■ Exercise instructions ■
Look over the data below and give the number of lines containing the word "program", with no other words.

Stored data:
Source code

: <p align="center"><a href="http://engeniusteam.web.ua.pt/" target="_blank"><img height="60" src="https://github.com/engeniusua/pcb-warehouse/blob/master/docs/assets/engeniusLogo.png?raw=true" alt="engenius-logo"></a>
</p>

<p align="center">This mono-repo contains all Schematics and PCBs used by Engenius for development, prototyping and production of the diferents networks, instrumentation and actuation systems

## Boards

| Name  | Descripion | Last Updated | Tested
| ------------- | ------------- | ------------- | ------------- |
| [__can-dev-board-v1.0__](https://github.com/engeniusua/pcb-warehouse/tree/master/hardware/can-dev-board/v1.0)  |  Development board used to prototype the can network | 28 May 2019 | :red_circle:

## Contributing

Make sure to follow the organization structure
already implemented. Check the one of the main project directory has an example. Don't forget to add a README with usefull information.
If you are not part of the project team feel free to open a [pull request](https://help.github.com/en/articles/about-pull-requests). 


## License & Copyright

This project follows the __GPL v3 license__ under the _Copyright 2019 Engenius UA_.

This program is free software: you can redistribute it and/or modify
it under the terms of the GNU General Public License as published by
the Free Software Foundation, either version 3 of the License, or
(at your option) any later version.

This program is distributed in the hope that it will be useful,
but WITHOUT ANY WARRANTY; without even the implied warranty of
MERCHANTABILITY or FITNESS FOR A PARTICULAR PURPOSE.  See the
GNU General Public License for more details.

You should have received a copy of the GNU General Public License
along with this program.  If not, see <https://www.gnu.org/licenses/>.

■ Result for this task ■
3